Firefighters battling the blaze, which has been burning since Monday, were helped Sunday by early-morning thunderstorms that dropped about 1.5 inches of rain on northern parts of the 27,000-acre fire. Because of the rain there was no significant growth of the fire in that area, said Candy Lupe of the Bureau of Indian Affairs.
Authorities said the fire, which has destroyed or damaged several homes and other structures, was 49% contained.
Residents and business owners of Idyllwild and Fern Valley can return to their homes and businesses after getting a pass at an evacuation center, said U.S. Forest Service spokeswoman Norma Bailey. Details are available on the U.S. Forest Service incident information website.

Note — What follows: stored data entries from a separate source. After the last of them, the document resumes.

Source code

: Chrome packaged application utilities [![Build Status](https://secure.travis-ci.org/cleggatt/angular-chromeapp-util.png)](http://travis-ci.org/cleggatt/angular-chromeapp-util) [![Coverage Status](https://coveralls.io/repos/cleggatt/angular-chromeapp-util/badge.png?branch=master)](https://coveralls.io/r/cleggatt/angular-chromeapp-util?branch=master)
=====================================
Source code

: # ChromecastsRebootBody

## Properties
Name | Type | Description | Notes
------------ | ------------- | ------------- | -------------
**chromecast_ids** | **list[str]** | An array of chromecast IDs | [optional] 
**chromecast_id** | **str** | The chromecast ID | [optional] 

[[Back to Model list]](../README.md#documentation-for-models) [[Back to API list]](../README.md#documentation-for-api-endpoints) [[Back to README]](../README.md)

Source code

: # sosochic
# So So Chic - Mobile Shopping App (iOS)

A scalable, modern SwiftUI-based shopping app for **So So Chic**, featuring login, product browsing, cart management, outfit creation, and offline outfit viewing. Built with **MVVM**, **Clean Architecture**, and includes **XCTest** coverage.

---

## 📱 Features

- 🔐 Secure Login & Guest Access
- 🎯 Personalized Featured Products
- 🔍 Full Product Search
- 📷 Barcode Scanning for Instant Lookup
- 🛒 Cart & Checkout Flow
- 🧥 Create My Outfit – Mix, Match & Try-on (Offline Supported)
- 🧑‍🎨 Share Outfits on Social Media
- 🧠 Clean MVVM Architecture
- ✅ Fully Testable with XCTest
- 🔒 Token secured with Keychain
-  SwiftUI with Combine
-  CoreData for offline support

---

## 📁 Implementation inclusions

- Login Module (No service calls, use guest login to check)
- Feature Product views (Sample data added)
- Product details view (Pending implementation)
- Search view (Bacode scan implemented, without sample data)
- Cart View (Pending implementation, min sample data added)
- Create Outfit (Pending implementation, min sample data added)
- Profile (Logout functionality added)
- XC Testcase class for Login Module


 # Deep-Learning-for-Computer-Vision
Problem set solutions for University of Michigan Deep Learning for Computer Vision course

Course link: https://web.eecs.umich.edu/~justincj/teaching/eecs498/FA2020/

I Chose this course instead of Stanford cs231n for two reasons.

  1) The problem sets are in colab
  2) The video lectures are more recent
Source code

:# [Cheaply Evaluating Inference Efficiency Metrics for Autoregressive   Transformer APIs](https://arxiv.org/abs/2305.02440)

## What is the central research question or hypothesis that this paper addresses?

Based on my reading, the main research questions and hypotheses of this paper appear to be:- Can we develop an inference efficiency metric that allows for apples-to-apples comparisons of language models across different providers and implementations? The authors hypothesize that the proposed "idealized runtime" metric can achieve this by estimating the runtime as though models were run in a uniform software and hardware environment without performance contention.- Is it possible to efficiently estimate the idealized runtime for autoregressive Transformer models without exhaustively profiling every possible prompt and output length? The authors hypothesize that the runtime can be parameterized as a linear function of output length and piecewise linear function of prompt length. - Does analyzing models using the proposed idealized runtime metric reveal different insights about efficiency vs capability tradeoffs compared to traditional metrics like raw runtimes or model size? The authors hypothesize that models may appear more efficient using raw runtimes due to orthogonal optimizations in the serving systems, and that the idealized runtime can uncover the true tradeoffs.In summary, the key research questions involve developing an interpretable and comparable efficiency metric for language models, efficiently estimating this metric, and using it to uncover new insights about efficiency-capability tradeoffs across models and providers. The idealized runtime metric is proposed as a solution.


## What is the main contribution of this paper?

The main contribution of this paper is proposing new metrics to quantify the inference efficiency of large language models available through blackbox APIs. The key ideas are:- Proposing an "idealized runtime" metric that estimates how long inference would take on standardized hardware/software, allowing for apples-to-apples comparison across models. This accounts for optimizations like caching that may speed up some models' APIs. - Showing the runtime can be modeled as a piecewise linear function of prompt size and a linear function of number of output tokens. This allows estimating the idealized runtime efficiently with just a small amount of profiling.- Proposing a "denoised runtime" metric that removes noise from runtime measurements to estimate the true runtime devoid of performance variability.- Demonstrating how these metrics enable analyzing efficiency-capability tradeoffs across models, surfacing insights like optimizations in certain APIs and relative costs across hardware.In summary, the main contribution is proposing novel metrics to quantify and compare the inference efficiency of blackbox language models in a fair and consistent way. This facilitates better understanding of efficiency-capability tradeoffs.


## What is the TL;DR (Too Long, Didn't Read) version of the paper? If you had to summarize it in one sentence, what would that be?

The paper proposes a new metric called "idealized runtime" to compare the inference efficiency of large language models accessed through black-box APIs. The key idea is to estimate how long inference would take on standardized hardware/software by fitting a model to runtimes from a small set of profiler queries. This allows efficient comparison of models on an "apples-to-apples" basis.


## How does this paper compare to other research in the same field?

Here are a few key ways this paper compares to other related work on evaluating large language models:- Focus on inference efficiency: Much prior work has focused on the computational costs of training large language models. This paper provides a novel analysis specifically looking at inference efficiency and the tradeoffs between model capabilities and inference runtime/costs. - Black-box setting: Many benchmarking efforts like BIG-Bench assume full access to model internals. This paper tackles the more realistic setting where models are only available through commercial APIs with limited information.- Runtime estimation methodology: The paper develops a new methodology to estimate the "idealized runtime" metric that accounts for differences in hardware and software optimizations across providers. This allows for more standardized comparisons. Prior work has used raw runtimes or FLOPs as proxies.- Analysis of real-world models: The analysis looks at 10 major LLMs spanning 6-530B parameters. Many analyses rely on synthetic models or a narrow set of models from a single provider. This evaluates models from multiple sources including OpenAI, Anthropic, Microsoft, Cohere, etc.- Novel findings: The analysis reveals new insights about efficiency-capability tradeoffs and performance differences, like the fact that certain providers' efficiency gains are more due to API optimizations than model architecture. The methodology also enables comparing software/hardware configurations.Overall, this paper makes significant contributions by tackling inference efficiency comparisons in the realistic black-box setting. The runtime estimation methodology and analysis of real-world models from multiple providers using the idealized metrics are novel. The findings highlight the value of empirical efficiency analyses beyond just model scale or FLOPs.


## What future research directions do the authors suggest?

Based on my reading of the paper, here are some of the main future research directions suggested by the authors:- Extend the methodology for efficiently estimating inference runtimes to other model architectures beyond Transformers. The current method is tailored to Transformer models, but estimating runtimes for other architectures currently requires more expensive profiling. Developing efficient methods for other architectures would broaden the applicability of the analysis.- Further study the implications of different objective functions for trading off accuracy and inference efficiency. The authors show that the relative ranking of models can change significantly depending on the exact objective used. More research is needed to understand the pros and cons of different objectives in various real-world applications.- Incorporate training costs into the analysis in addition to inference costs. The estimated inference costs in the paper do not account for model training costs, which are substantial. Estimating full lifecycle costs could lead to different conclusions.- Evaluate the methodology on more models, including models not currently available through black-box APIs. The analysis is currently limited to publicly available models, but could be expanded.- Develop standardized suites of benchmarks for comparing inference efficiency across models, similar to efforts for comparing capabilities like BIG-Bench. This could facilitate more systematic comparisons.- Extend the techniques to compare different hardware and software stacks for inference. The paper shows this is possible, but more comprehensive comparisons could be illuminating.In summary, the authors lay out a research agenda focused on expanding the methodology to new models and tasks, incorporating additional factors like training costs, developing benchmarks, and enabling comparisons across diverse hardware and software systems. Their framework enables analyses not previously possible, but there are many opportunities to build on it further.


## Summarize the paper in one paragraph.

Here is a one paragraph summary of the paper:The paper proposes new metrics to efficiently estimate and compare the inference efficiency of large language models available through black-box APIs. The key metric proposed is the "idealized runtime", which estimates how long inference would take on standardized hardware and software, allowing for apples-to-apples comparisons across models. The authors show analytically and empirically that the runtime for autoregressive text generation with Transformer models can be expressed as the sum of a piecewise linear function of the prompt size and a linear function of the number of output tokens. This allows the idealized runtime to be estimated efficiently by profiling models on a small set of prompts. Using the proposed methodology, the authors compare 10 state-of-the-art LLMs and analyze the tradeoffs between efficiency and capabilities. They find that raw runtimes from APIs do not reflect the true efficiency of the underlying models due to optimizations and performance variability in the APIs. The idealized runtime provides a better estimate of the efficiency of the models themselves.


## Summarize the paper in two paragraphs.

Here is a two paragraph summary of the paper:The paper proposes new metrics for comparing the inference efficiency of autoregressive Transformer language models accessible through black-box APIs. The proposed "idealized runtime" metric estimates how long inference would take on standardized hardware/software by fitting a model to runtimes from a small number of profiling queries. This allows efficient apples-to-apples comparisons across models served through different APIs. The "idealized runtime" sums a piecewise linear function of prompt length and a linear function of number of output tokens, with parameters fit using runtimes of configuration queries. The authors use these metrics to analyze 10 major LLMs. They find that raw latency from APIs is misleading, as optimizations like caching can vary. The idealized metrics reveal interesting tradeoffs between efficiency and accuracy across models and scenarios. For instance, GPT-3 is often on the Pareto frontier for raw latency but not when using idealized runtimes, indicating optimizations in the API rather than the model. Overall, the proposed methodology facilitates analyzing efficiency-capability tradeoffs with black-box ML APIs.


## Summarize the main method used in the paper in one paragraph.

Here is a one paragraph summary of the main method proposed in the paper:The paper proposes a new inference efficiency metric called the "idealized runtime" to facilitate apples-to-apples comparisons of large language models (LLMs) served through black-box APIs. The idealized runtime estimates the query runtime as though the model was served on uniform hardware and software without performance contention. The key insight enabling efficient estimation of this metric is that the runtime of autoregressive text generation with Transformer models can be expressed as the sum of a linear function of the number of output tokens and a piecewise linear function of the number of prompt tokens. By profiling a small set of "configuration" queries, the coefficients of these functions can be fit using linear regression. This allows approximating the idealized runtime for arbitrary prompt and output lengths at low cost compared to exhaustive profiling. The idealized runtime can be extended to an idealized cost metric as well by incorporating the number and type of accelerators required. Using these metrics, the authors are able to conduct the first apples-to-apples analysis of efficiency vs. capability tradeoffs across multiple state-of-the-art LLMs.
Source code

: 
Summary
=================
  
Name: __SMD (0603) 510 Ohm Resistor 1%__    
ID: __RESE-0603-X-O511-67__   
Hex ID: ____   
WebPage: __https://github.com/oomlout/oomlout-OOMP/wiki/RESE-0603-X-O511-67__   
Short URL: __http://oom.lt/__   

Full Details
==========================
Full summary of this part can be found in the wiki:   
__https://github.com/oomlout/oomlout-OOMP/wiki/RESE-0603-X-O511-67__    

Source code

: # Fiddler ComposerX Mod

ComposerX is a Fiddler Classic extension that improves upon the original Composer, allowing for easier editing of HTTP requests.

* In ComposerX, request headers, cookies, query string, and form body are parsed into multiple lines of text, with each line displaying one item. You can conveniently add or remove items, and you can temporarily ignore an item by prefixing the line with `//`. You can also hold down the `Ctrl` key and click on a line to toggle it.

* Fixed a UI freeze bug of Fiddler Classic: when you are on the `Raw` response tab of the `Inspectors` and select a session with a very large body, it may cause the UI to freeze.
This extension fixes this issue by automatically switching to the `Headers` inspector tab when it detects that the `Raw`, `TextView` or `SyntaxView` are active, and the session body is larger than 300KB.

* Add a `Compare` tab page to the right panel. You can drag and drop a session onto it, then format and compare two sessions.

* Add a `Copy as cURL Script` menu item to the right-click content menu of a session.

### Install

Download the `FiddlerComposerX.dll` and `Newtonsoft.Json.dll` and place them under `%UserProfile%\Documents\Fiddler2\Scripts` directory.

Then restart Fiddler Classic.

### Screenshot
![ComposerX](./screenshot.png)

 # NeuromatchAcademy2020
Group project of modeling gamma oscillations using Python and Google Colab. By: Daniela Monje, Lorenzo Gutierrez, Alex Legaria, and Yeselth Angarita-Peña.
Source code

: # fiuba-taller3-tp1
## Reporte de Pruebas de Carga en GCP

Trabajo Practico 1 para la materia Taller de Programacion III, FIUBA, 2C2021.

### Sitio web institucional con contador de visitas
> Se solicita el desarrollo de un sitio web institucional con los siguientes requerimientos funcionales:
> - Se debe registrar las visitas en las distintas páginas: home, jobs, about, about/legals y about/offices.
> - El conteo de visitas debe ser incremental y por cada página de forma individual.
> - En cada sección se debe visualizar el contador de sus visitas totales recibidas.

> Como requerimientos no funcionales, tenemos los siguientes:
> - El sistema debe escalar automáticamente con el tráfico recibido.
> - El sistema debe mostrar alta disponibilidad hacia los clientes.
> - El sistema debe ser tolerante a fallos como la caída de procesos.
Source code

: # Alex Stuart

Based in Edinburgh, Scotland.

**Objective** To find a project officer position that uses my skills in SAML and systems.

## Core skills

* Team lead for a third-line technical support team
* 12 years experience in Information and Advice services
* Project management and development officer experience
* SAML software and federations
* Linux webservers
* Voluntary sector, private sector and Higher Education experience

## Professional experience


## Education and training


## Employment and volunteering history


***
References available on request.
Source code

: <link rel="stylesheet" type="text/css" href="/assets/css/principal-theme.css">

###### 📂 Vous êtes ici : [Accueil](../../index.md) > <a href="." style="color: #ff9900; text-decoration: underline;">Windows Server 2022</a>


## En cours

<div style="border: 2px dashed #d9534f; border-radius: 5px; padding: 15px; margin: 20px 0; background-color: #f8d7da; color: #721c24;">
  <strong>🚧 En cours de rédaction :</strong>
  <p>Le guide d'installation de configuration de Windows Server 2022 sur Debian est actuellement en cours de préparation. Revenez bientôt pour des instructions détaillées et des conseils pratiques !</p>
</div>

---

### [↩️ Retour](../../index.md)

Visitors and the general public will be allowed to enter the evacuated areas after 11 p.m.
An evacuation warning for the community of Pine Cove was also lifted, officials said.
Firefighters expect more thunderstorms throughout the day. Though the weather has been helpful, the possibility of flash floods had forced some fire personnel who had been stationed along the fire line to retreat, Lupe said.
According to the National Weather Service, the chance of thunderstorms in the Palm Springs area will continue until Tuesday night. A flash flood watch has been issued and is in effect until Sunday night at 8 p.m.
In the Los Angeles metro area, a slight chance of showers and thunderstorms will remain until Tuesday evening.
“Any rain over the metro area would be fairly light,” said Ryan Kittel, a forecaster with the National Weather Service.
The forecast means the possibility of flooding in Los Angeles County, especially over the San Gabriel Mountains and the eastern part of the Antelope Valley, but no flash flood watches have been issued. The weather should start to dry out by Tuesday.